== Segment start ==

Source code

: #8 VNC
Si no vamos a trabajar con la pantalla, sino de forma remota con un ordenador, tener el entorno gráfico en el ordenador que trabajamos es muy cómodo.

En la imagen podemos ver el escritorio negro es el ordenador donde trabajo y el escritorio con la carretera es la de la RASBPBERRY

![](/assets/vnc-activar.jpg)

== Segment end ==
== Segment start ==

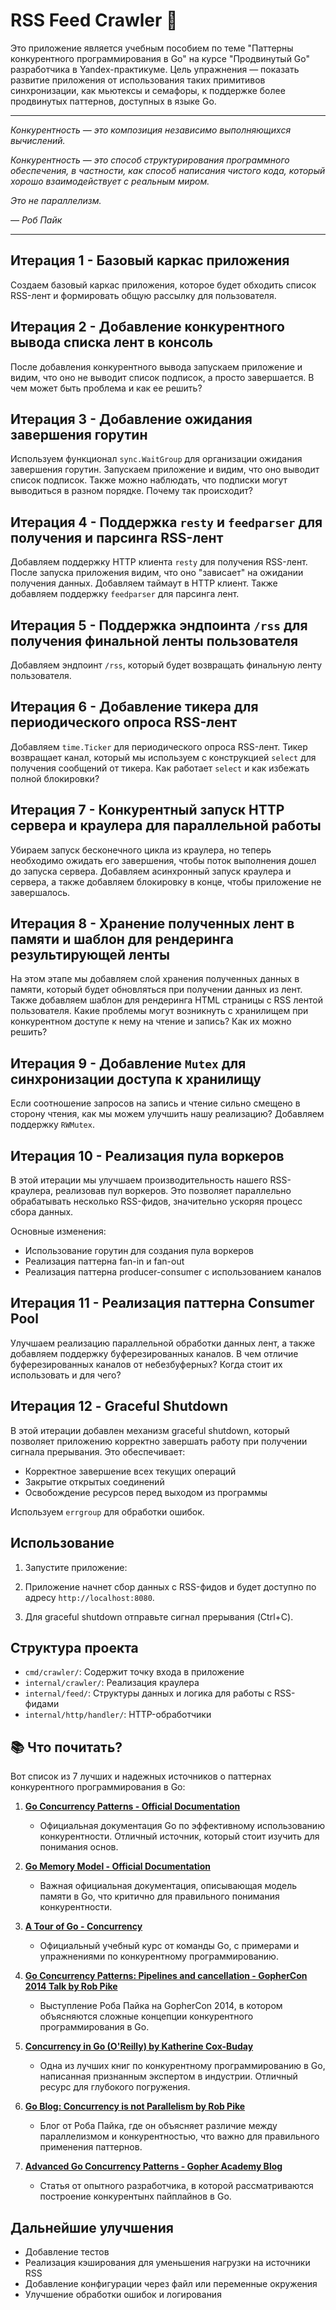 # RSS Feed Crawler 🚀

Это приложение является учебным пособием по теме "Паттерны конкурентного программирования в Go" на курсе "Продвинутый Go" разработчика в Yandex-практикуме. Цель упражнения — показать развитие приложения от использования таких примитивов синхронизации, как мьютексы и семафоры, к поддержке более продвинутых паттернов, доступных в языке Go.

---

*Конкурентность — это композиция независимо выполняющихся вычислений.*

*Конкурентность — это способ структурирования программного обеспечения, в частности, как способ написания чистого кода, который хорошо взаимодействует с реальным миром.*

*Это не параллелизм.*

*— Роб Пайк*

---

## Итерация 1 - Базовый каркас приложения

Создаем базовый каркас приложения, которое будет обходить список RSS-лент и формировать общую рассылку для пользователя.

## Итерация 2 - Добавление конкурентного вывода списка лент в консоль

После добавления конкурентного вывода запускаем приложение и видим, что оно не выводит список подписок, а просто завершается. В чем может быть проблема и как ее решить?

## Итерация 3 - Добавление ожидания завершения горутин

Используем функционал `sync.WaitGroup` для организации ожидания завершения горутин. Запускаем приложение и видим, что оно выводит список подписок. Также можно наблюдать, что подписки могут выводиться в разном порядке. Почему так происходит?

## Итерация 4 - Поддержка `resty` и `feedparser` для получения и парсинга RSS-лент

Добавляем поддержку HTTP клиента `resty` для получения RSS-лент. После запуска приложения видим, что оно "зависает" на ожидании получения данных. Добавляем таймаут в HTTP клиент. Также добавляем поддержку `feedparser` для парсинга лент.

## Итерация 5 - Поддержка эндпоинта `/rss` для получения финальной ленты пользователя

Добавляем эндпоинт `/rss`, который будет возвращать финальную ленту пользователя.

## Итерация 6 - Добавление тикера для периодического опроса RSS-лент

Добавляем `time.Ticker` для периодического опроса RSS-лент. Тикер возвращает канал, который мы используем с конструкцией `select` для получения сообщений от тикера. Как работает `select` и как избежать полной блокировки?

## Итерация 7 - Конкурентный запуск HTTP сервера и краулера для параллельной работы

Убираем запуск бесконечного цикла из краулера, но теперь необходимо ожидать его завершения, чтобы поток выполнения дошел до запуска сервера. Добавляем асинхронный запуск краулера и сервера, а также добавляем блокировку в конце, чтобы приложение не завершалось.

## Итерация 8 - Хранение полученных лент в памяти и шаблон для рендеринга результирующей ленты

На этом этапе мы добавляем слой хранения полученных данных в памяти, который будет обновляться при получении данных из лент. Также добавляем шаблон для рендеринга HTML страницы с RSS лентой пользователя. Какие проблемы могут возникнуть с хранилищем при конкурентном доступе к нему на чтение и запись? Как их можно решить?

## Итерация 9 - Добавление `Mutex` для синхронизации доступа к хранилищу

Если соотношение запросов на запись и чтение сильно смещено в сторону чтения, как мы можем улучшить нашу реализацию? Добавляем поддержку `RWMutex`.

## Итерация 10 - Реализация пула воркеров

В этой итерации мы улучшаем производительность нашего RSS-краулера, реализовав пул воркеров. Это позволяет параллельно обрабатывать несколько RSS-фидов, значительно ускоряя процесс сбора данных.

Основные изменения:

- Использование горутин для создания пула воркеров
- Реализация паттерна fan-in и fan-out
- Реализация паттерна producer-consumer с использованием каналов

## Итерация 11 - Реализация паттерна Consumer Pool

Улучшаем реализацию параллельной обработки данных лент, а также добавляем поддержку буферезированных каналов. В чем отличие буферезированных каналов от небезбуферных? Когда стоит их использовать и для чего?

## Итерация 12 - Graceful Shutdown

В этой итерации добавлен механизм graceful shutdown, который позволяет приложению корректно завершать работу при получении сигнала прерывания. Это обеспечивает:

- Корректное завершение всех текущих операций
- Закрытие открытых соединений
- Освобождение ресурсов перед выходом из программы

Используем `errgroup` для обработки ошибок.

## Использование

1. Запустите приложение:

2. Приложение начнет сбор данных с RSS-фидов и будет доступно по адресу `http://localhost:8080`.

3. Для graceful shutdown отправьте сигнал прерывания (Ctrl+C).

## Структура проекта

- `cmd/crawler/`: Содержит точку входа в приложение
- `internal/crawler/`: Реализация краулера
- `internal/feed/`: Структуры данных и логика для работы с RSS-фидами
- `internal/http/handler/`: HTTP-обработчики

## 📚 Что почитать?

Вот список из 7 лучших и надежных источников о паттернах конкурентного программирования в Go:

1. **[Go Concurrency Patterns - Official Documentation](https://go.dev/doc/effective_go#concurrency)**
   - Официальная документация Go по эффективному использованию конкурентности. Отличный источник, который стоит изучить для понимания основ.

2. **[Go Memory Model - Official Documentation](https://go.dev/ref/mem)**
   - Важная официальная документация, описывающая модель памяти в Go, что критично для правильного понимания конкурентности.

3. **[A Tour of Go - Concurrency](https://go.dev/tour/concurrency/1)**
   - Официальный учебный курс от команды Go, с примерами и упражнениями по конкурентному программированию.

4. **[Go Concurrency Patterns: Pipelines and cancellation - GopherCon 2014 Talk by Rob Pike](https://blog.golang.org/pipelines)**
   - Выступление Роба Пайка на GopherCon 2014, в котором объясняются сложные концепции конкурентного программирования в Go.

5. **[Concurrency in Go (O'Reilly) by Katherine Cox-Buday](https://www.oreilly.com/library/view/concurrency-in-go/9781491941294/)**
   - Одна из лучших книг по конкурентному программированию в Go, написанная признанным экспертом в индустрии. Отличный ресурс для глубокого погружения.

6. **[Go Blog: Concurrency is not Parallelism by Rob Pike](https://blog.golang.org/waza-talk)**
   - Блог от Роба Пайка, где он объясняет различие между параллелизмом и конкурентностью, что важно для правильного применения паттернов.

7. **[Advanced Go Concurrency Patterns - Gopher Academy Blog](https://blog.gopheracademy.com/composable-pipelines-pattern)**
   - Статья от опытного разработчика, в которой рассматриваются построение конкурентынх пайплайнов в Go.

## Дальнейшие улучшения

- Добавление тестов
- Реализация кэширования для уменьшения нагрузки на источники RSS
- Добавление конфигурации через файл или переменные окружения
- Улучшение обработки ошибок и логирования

== Segment end ==
== Segment start ==

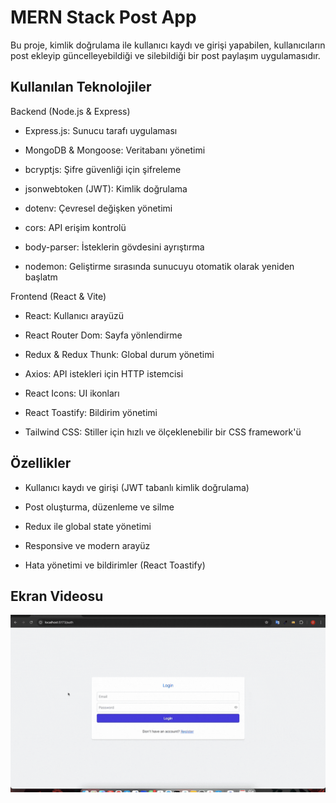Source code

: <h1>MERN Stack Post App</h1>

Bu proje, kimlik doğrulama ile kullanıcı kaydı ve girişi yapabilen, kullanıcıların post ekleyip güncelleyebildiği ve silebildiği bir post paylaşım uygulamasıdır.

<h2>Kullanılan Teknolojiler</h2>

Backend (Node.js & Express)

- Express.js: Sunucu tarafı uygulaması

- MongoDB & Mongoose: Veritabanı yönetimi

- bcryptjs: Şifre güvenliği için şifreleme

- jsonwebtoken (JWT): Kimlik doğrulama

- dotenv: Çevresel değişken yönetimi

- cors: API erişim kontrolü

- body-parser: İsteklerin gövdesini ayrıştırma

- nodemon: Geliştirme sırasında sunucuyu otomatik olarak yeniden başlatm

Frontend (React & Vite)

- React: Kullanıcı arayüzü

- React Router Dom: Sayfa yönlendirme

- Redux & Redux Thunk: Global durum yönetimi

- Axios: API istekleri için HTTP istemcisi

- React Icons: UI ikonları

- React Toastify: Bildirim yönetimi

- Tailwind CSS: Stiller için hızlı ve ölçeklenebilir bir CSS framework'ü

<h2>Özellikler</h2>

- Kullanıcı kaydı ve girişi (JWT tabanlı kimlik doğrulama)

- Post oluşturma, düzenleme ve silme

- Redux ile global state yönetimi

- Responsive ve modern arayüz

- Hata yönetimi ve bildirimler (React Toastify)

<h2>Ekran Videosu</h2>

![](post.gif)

== Segment end ==

Required work:
Leave out every line above except those from the line with "## Итерация 11" up to and including the line with "- Важная официальная", and copy those exactly.

Task output:
## Итерация 11 - Реализация паттерна Consumer Pool

Улучшаем реализацию параллельной обработки данных лент, а также добавляем поддержку буферезированных каналов. В чем отличие буферезированных каналов от небезбуферных? Когда стоит их использовать и для чего?

## Итерация 12 - Graceful Shutdown

В этой итерации добавлен механизм graceful shutdown, который позволяет приложению корректно завершать работу при получении сигнала прерывания. Это обеспечивает:

- Корректное завершение всех текущих операций
- Закрытие открытых соединений
- Освобождение ресурсов перед выходом из программы

Используем `errgroup` для обработки ошибок.

## Использование

1. Запустите приложение:

2. Приложение начнет сбор данных с RSS-фидов и будет доступно по адресу `http://localhost:8080`.

3. Для graceful shutdown отправьте сигнал прерывания (Ctrl+C).

## Структура проекта

- `cmd/crawler/`: Содержит точку входа в приложение
- `internal/crawler/`: Реализация краулера
- `internal/feed/`: Структуры данных и логика для работы с RSS-фидами
- `internal/http/handler/`: HTTP-обработчики

## 📚 Что почитать?

Вот список из 7 лучших и надежных источников о паттернах конкурентного программирования в Go:

1. **[Go Concurrency Patterns - Official Documentation](https://go.dev/doc/effective_go#concurrency)**
   - Официальная документация Go по эффективному использованию конкурентности. Отличный источник, который стоит изучить для понимания основ.

2. **[Go Memory Model - Official Documentation](https://go.dev/ref/mem)**
   - Важная официальная документация, описывающая модель памяти в Go, что критично для правильного понимания конкурентности.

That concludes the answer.